A i gdyby pozwolili Deynie wyjechać za granicę w czasie jego prime, to mógłby bić się o Złotą Piłkę z innymi legendami. I to nie są nawet moje słowa tylko Beckenbauera, który tak powiedział o naszym byłym kapitanie.
To zależy jak rozumieć "lepsza". Wyniki na tle reszty świata ta dawna drużyna miała nieporównywalnie lepsze, ale to jak wyglądałby mecz, gdyby tamtą reprezentację przenieść w przyszłość i postawić naprzeciwko obecnej to już inna sprawa. Coś mi się wydaje, że tamto tempo gry na współczesnej reprezentacji nie zrobiłoby wielkiego wrażenia.
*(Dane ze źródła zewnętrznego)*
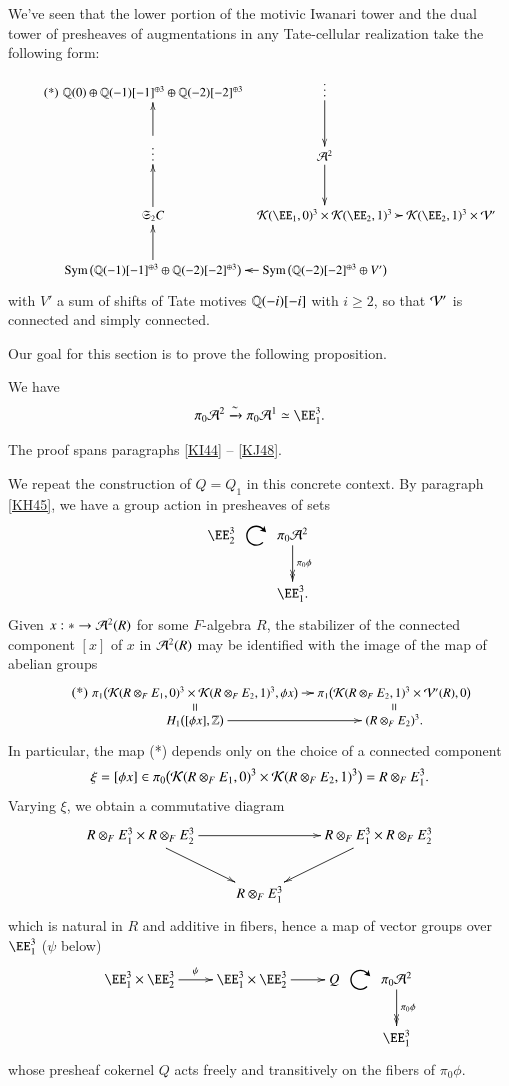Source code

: \sspar{}
\label{KH45}
We've seen that the lower portion of the motivic Iwanari tower and the dual tower of presheaves of augmentations in any Tate-cellular realization take the following form:
\[
\begin{small}
\tag{*}
\xymatrix
@ C = 1ex
{
\QQ(0) \oplus \QQ(-1)[-1]^{\oplus 3} \oplus \QQ(-2)[-2]^{\oplus 3} 
& \vdots \ar[d] 
\\
\vdots \ar[u] & \Aa^2 \ar[d]  
\\
\fkS_2 C \ar[u] &  
\Kk (\EE_1, 0)^3 \times \Kk (\EE_2, 1)^3 \ar[r] 
& \Kk (\EE_2, 1)^3 \times \Vv' 
\\
\Sym \big( \QQ(-1)[-1]^{\oplus 3} \oplus \QQ(-2)[-2]^{\oplus 3} \big) \ar[u] 
& \Sym \big( \QQ(-2)[-2]^{\oplus 3} \oplus V' \big) \ar[l]  
}
\end{small}
\]
with $V'$ a sum of shifts of Tate motives $\QQ(-i)[-i]$ with $i \ge 2$, so that $\Vv'$ is connected and simply connected. 

Our goal for this section is to prove the following proposition. 

\begin{ssProposition}
\label{KL57}
We have
\[
\pi_0 \Aa^2 \xto{\sim} \pi_0 \Aa^1 \simeq \EE_1^3.
\]
\end{ssProposition}

The proof spans paragraphs \ref{KI44} -- \ref{KJ48}.


\sspar{}
\label{KI44}
We repeat the construction of $Q=Q_1$ in this concrete context. By paragraph \ref{KH45}, we have a group action in presheaves of sets
\[
\xymatrix{
\EE_2^3 
\ar@{}[r]|-{\rotatebox{-90}{\scalebox{2}{$\circlearrowright$}}}
&
\pi_0\Aa^2 \ar@{->>}[d]^-{\pi_0\phi}
\\
& \EE_1^3.
}
\]
Given $x: \ast \to \Aa^2(R)$ for some $F$-algebra $R$, the stabilizer of the connected component $[x]$ of $x$ in $\Aa^2(R)$ may be identified with the image of the map of abelian groups 
\[
\tag{*}
\begin{small}
\xymatrix
@R = 1ex @C = 2ex
{
\pi_1 \big( \Kk (R \otimes_F E_1, 0)^3 \times 
\Kk (R \otimes_F E_2, 1)^3, \phi x \big)
\ar[r] \ar@{=}[d]
&
\pi_1 \big( \Kk ( R\otimes_F E_2, 1)^3 \times \Vv'(R), 0 \big)
\ar@{=}[d]
\\
H_1 \big( [\phi x], \ZZ \big)
\ar[r]
&
(R \otimes_F E_2)^3.
}
\end{small}
\]
In particular, the map (*) depends only on the choice of a connected component
\[
\xi = [\phi x] \in \pi_0
\big( \Kk (R \otimes_F E_1, 0)^3 
\times \Kk (R \otimes_F E_2, 1)^3\big)
= R \otimes_F E^3_1. 
\]
Varying $\xi$, we obtain a commutative diagram
\[
\xymatrix{
R \otimes_F E_1^3 \times R \otimes_F E_2^3
\ar[rr] \ar[dr]
&&
R \otimes_F E_1^3 \times R \otimes_F E_2^3
\ar[dl]
\\
& 
R \otimes_F E_1^3 
}
\]
which is natural in $R$ and additive in fibers, hence a map of vector groups over $\EE_1^3$ ($\psi$ below)
\[
\xymatrix{
\EE^3_1 \times \EE_2^3
\ar[r]^-\psi
&
\EE^3_1 \times \EE_2^3 
\ar[r]
&
Q
\ar@{}[r]|-{\rotatebox{-90}{\scalebox{2}{$\circlearrowright$}}}
&
\pi_0\Aa^2 \ar@{->>}[d]^-{\pi_0\phi}
\\
&&& \EE_1^3
}
\]
whose presheaf cokernel $Q$ acts freely and transitively on the fibers of $\pi_0 \phi$.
@Loup Garou Żeby powiedzieć, która reprezentacja lepsza (czego ogólnie bym nie polecał, chyba że tak dla rozkręcenia burzliwej dyskusji ;-)) jakieś kryterium przyjąć trzeba. Do tego, które przyjąłem na potrzeby mojego poprzedniego komentarza na pewno można się przyczepić. Ale do którego nie można? Np. porównanie pod względem prezentowania się na tle innych. Gdyby np. te 45 lat temu z jakiegoś powodu piłka nożna w innych krajach rozwijała się szybciej (albo w ostatnich latach wolniej), to nagle by się okazało, że jednak dzisiejsza reprezentacja była "lepsza", choć nadal porównywalibyśmy te same, tak samo grające drużyny. Myślę, że nie istnieje takie jedno obiektywne, najlepsze ;-) kryterium.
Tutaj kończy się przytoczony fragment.